Problem statement
Give the number of lines in the records below that contain the word "selezionato". State only that number.

Entries provided
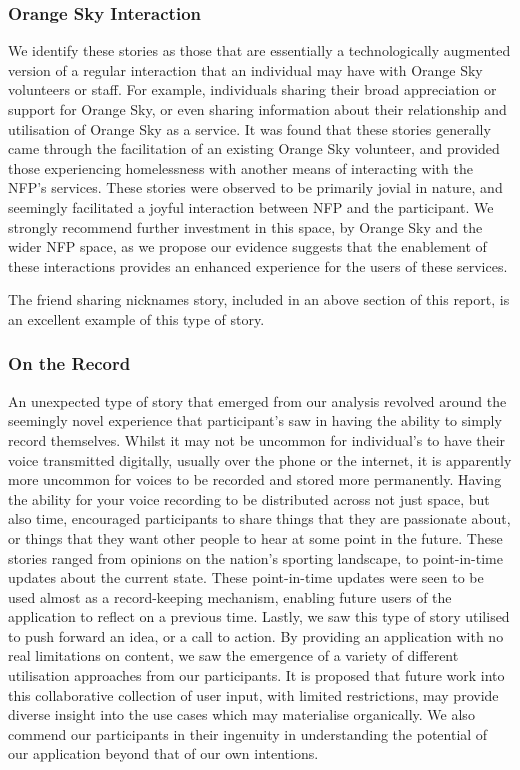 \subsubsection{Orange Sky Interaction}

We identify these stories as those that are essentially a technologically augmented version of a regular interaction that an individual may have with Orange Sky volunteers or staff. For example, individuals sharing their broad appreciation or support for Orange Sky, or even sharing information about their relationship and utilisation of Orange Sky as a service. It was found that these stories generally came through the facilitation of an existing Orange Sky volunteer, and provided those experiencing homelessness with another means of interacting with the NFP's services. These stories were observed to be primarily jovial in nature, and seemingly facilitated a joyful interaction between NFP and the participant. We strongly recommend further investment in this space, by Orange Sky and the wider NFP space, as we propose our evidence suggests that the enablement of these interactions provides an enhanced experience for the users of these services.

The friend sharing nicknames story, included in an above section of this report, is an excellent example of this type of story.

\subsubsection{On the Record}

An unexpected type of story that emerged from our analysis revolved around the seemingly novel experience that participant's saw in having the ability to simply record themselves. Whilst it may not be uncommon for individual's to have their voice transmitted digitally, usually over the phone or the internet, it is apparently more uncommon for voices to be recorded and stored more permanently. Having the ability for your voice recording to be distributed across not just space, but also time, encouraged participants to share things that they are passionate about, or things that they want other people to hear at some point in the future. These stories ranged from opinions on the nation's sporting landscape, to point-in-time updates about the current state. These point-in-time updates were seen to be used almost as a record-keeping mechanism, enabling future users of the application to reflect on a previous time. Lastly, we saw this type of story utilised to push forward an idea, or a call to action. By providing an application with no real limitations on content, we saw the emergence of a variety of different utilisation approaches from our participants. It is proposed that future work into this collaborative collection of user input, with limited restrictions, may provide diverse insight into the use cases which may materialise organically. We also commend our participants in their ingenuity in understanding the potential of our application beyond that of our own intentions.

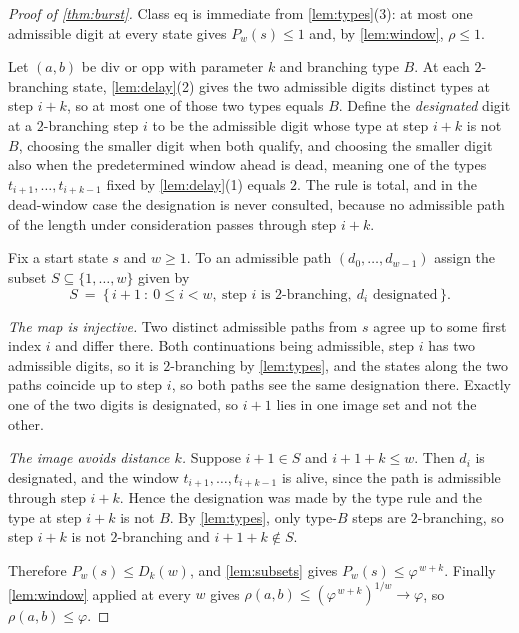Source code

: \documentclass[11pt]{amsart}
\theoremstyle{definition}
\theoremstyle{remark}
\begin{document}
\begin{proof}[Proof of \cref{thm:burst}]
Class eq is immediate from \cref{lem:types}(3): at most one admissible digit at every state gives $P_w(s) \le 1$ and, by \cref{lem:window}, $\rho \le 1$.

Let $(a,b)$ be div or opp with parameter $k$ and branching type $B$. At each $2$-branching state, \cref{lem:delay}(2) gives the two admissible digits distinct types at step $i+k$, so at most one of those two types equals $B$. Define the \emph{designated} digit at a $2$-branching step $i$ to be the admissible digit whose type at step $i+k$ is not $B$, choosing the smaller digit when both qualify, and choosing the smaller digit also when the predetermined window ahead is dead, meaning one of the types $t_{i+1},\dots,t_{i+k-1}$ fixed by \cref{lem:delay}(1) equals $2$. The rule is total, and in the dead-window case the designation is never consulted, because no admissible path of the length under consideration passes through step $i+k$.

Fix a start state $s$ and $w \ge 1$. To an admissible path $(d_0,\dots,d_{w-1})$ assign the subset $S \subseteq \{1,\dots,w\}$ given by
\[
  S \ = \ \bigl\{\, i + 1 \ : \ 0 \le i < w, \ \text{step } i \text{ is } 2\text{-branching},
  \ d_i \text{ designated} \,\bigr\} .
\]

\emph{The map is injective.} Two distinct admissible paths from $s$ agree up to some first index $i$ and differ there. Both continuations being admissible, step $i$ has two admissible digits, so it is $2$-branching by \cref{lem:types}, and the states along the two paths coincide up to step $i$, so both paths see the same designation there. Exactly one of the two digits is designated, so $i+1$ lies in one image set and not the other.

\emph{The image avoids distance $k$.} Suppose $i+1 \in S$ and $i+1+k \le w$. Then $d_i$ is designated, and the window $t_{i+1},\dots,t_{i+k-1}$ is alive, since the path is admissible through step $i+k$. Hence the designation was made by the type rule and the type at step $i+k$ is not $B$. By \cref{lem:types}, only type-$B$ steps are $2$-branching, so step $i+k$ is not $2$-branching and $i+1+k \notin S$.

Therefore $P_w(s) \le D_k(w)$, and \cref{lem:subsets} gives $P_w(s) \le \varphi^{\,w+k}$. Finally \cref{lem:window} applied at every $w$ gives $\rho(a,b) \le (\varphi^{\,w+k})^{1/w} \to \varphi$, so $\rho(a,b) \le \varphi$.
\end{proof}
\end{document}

==

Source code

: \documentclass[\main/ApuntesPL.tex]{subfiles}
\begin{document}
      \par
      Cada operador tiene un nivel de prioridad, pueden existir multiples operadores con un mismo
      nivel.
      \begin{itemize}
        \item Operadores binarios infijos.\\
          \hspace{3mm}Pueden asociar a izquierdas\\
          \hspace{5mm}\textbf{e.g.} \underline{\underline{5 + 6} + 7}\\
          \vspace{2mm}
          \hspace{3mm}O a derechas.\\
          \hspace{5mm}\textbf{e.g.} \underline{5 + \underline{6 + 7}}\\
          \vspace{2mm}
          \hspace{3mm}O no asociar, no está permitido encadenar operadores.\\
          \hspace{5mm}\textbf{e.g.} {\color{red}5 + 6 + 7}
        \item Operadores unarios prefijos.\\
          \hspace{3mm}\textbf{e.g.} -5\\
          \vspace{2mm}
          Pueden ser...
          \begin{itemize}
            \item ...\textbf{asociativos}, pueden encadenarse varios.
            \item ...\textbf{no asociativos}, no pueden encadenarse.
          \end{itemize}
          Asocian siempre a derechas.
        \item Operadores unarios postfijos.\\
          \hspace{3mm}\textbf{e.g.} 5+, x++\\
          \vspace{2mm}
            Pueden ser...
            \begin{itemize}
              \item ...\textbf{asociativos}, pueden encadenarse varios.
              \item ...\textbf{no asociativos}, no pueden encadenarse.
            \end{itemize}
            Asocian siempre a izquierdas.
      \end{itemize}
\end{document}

...

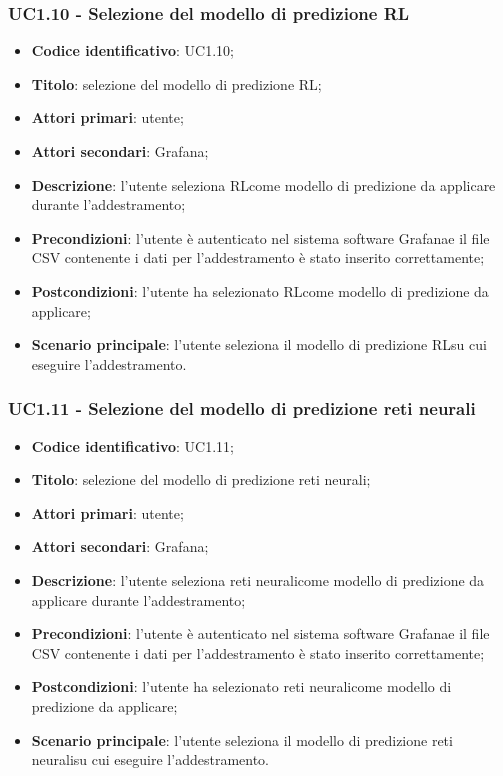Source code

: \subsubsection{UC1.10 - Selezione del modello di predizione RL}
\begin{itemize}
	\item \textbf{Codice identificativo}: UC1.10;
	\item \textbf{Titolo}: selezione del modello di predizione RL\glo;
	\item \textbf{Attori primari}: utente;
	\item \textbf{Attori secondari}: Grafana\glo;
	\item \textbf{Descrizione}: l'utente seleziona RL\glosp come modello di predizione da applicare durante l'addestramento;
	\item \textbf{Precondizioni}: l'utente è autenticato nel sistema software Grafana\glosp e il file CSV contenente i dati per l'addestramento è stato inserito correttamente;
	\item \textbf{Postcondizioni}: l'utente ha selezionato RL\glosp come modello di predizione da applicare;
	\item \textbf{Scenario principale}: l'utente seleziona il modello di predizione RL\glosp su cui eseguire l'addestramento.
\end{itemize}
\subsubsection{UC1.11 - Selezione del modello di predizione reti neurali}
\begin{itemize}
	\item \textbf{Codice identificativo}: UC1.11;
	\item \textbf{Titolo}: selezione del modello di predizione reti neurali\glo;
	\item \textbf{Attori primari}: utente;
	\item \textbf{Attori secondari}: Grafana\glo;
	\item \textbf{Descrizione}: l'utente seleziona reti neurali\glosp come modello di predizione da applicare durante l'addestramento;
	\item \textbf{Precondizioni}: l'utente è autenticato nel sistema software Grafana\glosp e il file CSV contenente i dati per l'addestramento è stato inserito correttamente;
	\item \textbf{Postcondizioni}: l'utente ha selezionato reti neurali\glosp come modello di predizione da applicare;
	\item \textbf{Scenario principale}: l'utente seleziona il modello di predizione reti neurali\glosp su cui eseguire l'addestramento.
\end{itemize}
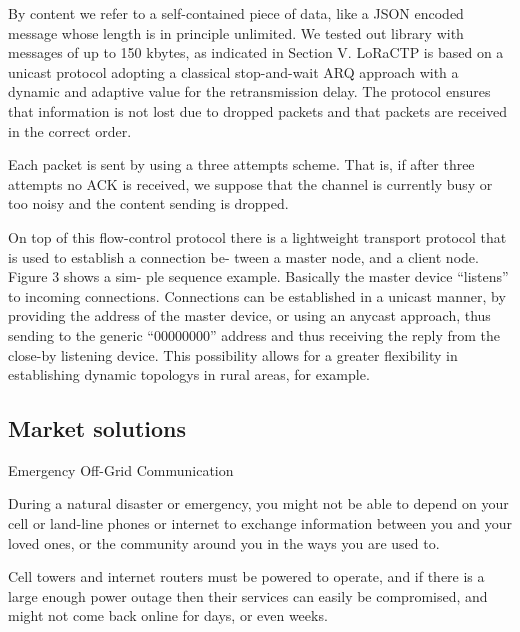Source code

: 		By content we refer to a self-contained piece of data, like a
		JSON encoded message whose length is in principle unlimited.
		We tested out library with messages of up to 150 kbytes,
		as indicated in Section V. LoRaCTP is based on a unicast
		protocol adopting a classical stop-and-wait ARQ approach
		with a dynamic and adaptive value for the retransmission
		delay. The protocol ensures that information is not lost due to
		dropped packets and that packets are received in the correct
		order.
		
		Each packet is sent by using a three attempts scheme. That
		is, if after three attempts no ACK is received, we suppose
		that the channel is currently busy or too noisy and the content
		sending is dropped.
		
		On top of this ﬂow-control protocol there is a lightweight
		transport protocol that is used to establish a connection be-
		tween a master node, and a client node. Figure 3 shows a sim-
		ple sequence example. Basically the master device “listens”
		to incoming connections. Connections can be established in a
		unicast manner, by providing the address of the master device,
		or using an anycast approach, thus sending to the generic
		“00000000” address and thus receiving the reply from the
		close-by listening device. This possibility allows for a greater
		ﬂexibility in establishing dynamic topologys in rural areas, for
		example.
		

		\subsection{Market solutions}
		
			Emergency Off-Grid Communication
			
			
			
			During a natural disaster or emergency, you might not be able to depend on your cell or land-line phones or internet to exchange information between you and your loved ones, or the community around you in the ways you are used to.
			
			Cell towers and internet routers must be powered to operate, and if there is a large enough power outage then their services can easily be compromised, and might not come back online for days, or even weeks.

Solution to the problem
2